The poverty, the poverty, the poverty. Marlin Brando wasn't speaking those words, but if he was he'd be speaking of India. That's the only thing that is striking. What's more striking is the TV not recognising that this country has more people not being able to have a decent meal (let alone the 5-a-day), than being able to have a clean set of clothes for a day. Health promotion in here is out the window! Brushing your teeth? These guys wouldn't know what a toothbrush looks like without the dust and rubble on it that you can find on every street corner and house, and person, and dog, and CAMELS. We have finally discovered camels. They're big and come in different colours and shapes, just like people. But unlike the people, when you photograph such beasts, they don't ask you for 10 rupees (like the cheeky boys at the cricket ground outside the Hotel always do when you step outside!)

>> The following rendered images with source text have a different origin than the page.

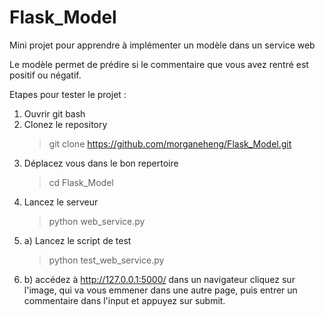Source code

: # Flask_Model
Mini projet pour apprendre à implémenter un modèle dans un service web

Le modèle permet de prédire si le commentaire que vous avez rentré est positif ou négatif.

Etapes pour tester le projet :
1) Ouvrir git bash
2) Clonez le repository
	> git clone https://github.com/morganeheng/Flask_Model.git
3) Déplacez vous dans le bon repertoire
	> cd Flask_Model
4) Lancez le serveur
	> python web_service.py
5) a) Lancez le script de test
	> python test_web_service.py
5) b) accédez à http://127.0.0.1:5000/ dans un navigateur
	cliquez sur l'image, qui va vous emmener dans une autre page, puis entrer un commentaire dans l'input et appuyez sur submit.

Perhaps India is very special and we're just a little blind, but at this time of the year I cannot bear the heat and the constant harassment from everyone to enjoy the great culture. You begin to understand why tourists are segregated in air-conditioned taxis and behind Hotel air-conditioned glass, less hassle and cooler. Appart from that our driver Raul took us for day at the water palace, monkey temple and a old burial palace where if you walk up the daring steps and go past the fearful monkeys along the way, you're rewarded with the delightful views of Jaipur. He also showed us the jewelry bazaar (possible scam but we didn't fall for it) and how how textiles are made in Jaipur using Cotton and silk and the natural colours from flowers. And the finish products were individually displayed to us in hope of us buying them, but once again we evaded getting scammed - and live to tell the tale to our children one day, when they're so fullish to go to India in the summer!!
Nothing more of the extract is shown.